Fourth, a model was built by generating 300 decision trees using the random forest procedure. Fifth, the resulting model was applied to each note of each individual randomized to the test fold to assess performance statistics for that fold. Finally, if the number of notes classifying suicide for an individual person was greater than a specified cutoff (e.g. 0%, 10%, 20%, 30%, 40%, 50%, 60%, 70%, 80%, 90%, or 100%), then the individual was classified as having attempted suicide in the past year. This process was repeated 5 times, with each subset of the training dataset (that is, 16% of the total sample) serving as a holdout dataset once. Statistics across the five folds were then averaged to select the cut-off (the proportion of notes indicating suicide attempt) that determined the best model.

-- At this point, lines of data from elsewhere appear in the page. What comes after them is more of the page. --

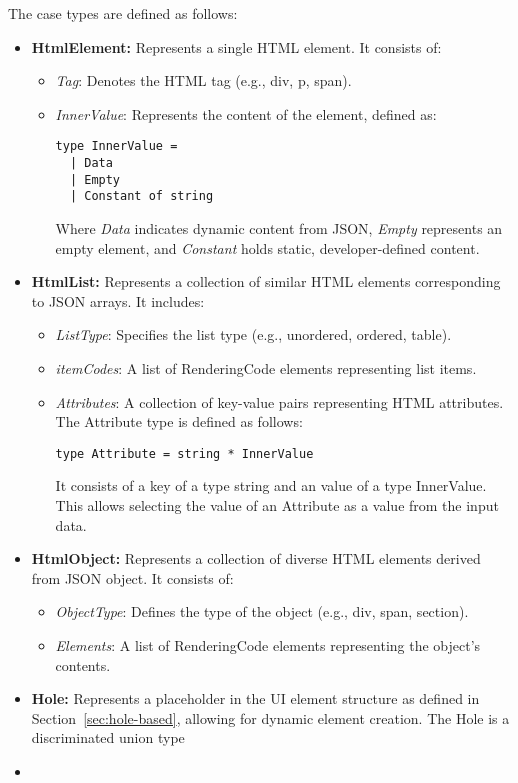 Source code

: The case types are defined as follows:
\begin{itemize}
	\item \textbf{HtmlElement:} Represents a single HTML element. It consists of:
	      \begin{itemize}
		      \item \emph{Tag}: Denotes the HTML tag (e.g., div, p, span).

		      \item \emph{InnerValue}: Represents the content of the element, defined as:
		            \begin{lstlisting}
type InnerValue =
  | Data 
  | Empty
  | Constant of string  
        \end{lstlisting}
		            Where \emph{Data} indicates dynamic content from JSON, \emph{Empty} represents an empty element, and \emph{Constant} holds static, developer-defined content.
	      \end{itemize}	\item \textbf{HtmlList:} Represents a collection of similar HTML elements corresponding to JSON arrays. It includes:
	      \begin{itemize}
		      \item \emph{ListType}: Specifies the list type (e.g., unordered, ordered, table).
		      \item \emph{itemCodes}: A list of RenderingCode elements representing list items.
		      \item {\emph{Attributes}: A collection of key-value pairs representing HTML attributes.
		            The Attribute type is defined as follows:
		            \begin{lstlisting}
type Attribute = string * InnerValue
              \end{lstlisting}
		            It consists of a key of a type string and an value of a type InnerValue. This allows selecting the value of an Attribute as a value from the input data.
		            }

	      \end{itemize}
	\item \textbf{HtmlObject:} Represents a collection of diverse HTML elements derived from JSON object. It consists of:
	      \begin{itemize}
		      \item \emph{ObjectType}: Defines the type of the object (e.g., div, span, section).
		      \item \emph{Elements}: A list of RenderingCode elements representing the object's contents.
	      \end{itemize}
	\item {\textbf{Hole:} Represents a placeholder in the UI element structure as defined in Section~\ref{sec:hole-based}, allowing for dynamic element creation.
	      The Hole is a discriminated union type
	      }


	\item  {}
\end{itemize}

Evaluation of algorithm performance

A final model was built on the training dataset (80% of patients, n = 58), using the features from the best model determined by five-fold cross-validation (in this case, a model that used a 20% cutoff for number of notes classified as suicide attempt). The validity of the model was evaluated by performing validation on the out-of-sample dataset (20% of the total sample, n = 15 patients), determining the sensitivity, specificity, positive predictive value (PPV), negative predictive value (NPV), and accuracy in the comparison of individuals classified as suicide attempt by the algorithm and those who reported a suicide attempt in the gold standard survey measure obtained during the inpatient admission. We also assessed the receiver operating curve (ROC) and estimated the area under the curve (AUC) [14] for classifications that varied by the percentage of notes (0%, 10%, 20%, 30%, 40%, 50%, 60%, 70%, 80%, 90%, 100%) indicating suicide attempt.

Results

A total of 27 patients reported at least one suicide attempt in the year prior to admission. This group was predominantly female, white or Hispanic, and had public insurance (Table 1). Comparisons of demographic and clinical information showed no significant differences between those with and without self-reported suicide attempt (p>0.10).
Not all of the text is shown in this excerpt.